How many languages did we lose because there wasn't a Minerva Allen to save them?
The federal boarding school policy was explicitly designed to commit cultural genocide. The phrase "Kill the Indian, save the man" wasn't metaphorical—it meant destroying everything that made Indigenous peoples who they were. Their languages, their religions, their names, their hair, their clothes, their stories, their ways of seeing the world.
For a century, the full weight of the federal government, backed by churches and funded by taxpayer money, worked systematically to make Indigenous cultures extinct.
And it nearly worked.
Minerva Crantz Allen stood against that. A five-year-old girl who spoke two endangered languages became a woman who ensured those languages would outlive her. She didn't do it with grand declarations or political movements. She did it by raising fourteen children while earning graduate degrees. By writing books used in classrooms. By teaching language classes twice a week until she was in her eighties.
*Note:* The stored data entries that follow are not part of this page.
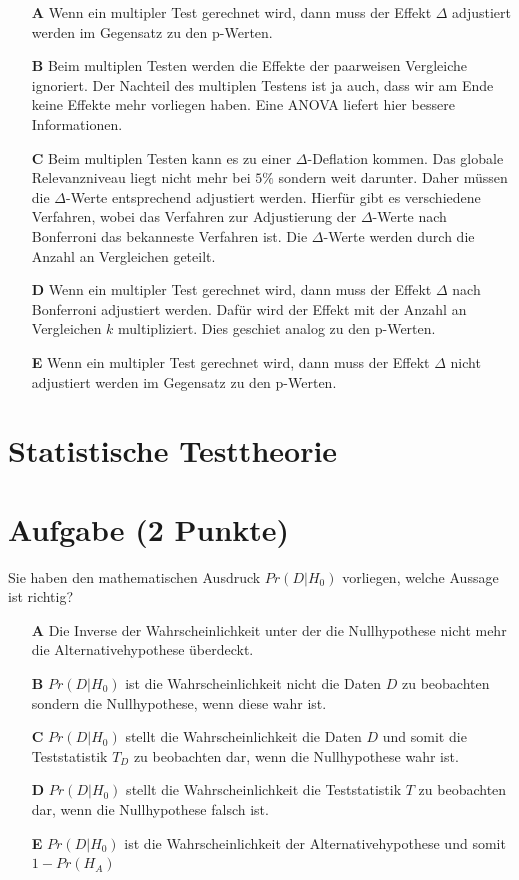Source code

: \documentclass[a4paper, 9pt]{scrartcl}\usepackage[]{graphicx}\usepackage[]{xcolor}
\begin{document}
\begin{enumerate}
\item [\textbf{A} \msquare] Wenn ein multipler Test gerechnet wird, dann muss der Effekt $\Delta$ adjustiert werden im Gegensatz zu den p-Werten.
\item [\textbf{B} \msquare] Beim multiplen Testen werden die Effekte der paarweisen Vergleiche ignoriert. Der Nachteil des multiplen Testens ist ja auch, dass wir am Ende keine Effekte mehr vorliegen haben. Eine ANOVA liefert hier bessere Informationen.
\item [\textbf{C} \msquare] Beim multiplen Testen kann es zu einer $\Delta$-Deflation kommen. Das globale Relevanzniveau liegt nicht mehr bei $5\%$ sondern weit darunter. Daher müssen die $\Delta$-Werte entsprechend adjustiert werden. Hierfür gibt es verschiedene Verfahren, wobei das Verfahren zur Adjustierung der $\Delta$-Werte nach Bonferroni das bekanneste Verfahren ist. Die $\Delta$-Werte werden durch die Anzahl an Vergleichen geteilt.
\item [\textbf{D} \msquare] Wenn ein multipler Test gerechnet wird, dann muss der Effekt $\Delta$ nach Bonferroni adjustiert werden. Dafür wird der Effekt mit der Anzahl an Vergleichen $k$ multipliziert. Dies geschiet analog zu den p-Werten.
\item [\textbf{E} \msquare] Wenn ein multipler Test gerechnet wird, dann muss der Effekt $\Delta$ nicht adjustiert werden im Gegensatz zu den p-Werten.
\end{enumerate}
\section*{Statistische Testtheorie}  

\section{Aufgabe \hfill (2 Punkte)}




Sie haben den mathematischen Ausdruck $Pr(D|H_0)$ vorliegen, welche Aussage ist richtig?



\begin{enumerate}
\item [\textbf{A} \msquare] Die Inverse der Wahrscheinlichkeit unter der die Nullhypothese nicht mehr die Alternativehypothese überdeckt.
\item [\textbf{B} \msquare] $Pr(D|H_0)$ ist die Wahrscheinlichkeit nicht die Daten $D$ zu beobachten sondern die Nullhypothese, wenn diese wahr ist.
\item [\textbf{C} \msquare] $Pr(D|H_0)$ stellt die Wahrscheinlichkeit die Daten $D$ und somit die Teststatistik $T_D$ zu beobachten dar, wenn die Nullhypothese wahr ist.
\item [\textbf{D} \msquare] $Pr(D|H_0)$ stellt die Wahrscheinlichkeit die Teststatistik $T$ zu beobachten dar, wenn die Nullhypothese falsch ist.
\item [\textbf{E} \msquare] $Pr(D|H_0)$ ist die Wahrscheinlichkeit der Alternativehypothese und somit $1 - Pr(H_A)$
\end{enumerate}
\end{document}
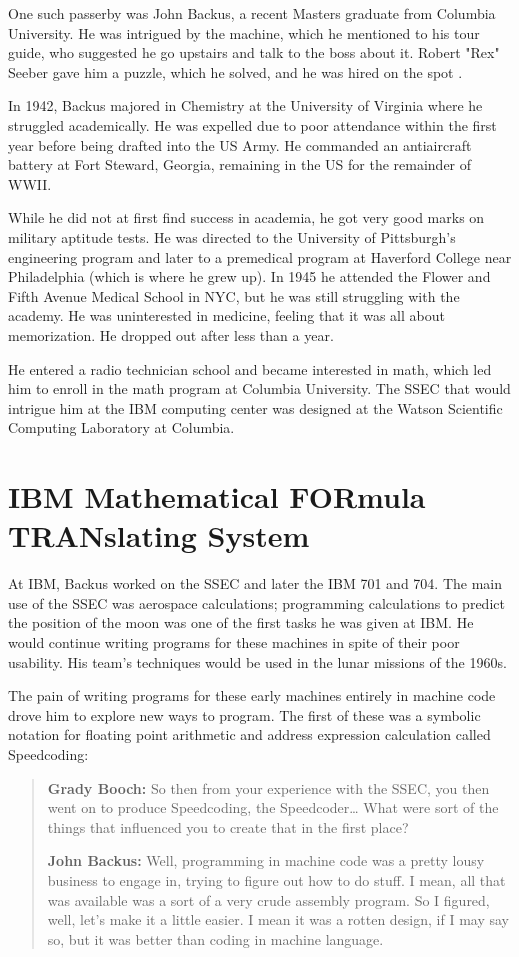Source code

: One such passerby was John Backus, a recent Masters graduate from Columbia
University. He was intrigued by the machine, which he mentioned to his tour
guide, who suggested he go upstairs and talk to the boss about it. Robert "Rex"
Seeber gave him a puzzle, which he solved, and he was hired on the spot
\cite{backus_oral_history_2006}.

In 1942, Backus majored in Chemistry at the University of Virginia where he
struggled academically. He was expelled due to poor attendance within the first
year before being drafted into the US Army. He commanded an antiaircraft
battery at Fort Steward, Georgia, remaining in the US for the remainder of
WWII.

While he did not at first find success in academia, he got very good marks on
military aptitude tests. He was directed to the University of Pittsburgh's
engineering program and later to a premedical program at Haverford College near
Philadelphia (which is where he grew up). In 1945 he attended the Flower and
Fifth Avenue Medical School in NYC, but he was still struggling with the
academy. He was uninterested in medicine, feeling that it was all about
memorization. He dropped out after less than a year.

He entered a radio technician school and became interested in math, which led
him to enroll in the math program at Columbia University. The SSEC that would
intrigue him at the IBM computing center was designed at the Watson Scientific
Computing Laboratory at Columbia.

\section{IBM Mathematical FORmula TRANslating System}

At IBM, Backus worked on the SSEC and later the IBM 701 and 704. The main use
of the SSEC was aerospace calculations; programming calculations to predict the
position of the moon was one of the first tasks he was given at IBM. He would
continue writing programs for these machines in spite of their poor usability.
His team's techniques would be used in the lunar missions of the 1960s.

The pain of writing programs for these early machines entirely in machine code
drove him to explore new ways to program. The first of these was a symbolic
notation for floating point arithmetic and address expression calculation
called Speedcoding\cite{backus_oral_history_2006}:

\begin{quotation}
    \textbf{Grady Booch:}
    So then from your experience with the SSEC, you then went on to produce Speedcoding, the
    Speedcoder\dots
    What were sort of the things that influenced you to create that in the first place?

    \textbf{John Backus:}
    Well, programming in machine code was a pretty lousy business to engage in, trying to figure
    out how to do stuff. I mean, all that was available was a sort of a very crude assembly program. So I
    figured, well, let's make it a little easier. I mean it was a rotten design, if I may say so, but it was better
    than coding in machine language.
\end{quotation}

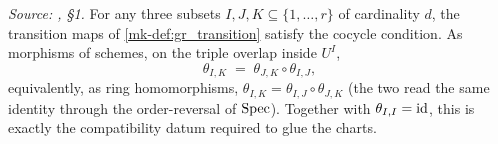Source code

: \begin{lemma}\label{mk-lem:gr_cocycle}
  \leanok

  \textit{Source: \cite{nitsure-hilbert-quot}, \S 1.}
  For any three subsets \(I, J, K \subseteq \{1, \dots, r\}\) of cardinality
  \(d\), the transition maps of \ref{mk-def:gr_transition} satisfy the cocycle
  condition. As morphisms of schemes, on the triple overlap inside \(U^I\),
  \[
    \theta_{I,K} \;=\; \theta_{J,K} \circ \theta_{I,J},
  \]
  equivalently, as ring homomorphisms,
  \(\theta_{I,K} = \theta_{I,J} \circ \theta_{J,K}\) (the two read the same
  identity through the order-reversal of \(\Spec\)). Together with
  \(\theta_{I,I} = \id\), this is exactly the compatibility datum required to
  glue the charts.
\end{lemma}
She did it by refusing to let her people's voices be silenced.
When historians talk about resistance to cultural genocide, they often focus on political leaders, activist movements, dramatic confrontations. But resistance also looks like Minerva Allen: driving to three different states for college courses while raising fourteen kids. Writing curriculum for bilingual education. Teaching Nakota every week to children whose great-grandparents had been beaten for speaking it.
That's not just preservation. That's defiance.
Every child who speaks Assiniboine today speaks partly in Minerva's voice. Every student who learns Gros Ventre words carries forward knowledge she refused to let die. Every book she wrote is an act of cultural survival.
She was born in 1936—when boarding schools were still operating, when speaking her languages could get children beaten, when the government's position was still that Indigenous cultures should be eliminated.
She died in 2024—when her languages are taught at tribal colleges, when her books are used in classrooms, when her people's stories are told in their own words.
That change didn't happen by accident. It happened because Minerva Crantz Allen raised fourteen children, earned two degrees, wrote multiple books, taught thousands of students, and refused to let her people's languages die.
She spoke two languages the government tried to erase.
She saved them both.
And in doing so, she ensured that her people's voices—silenced for generations—would be heard again.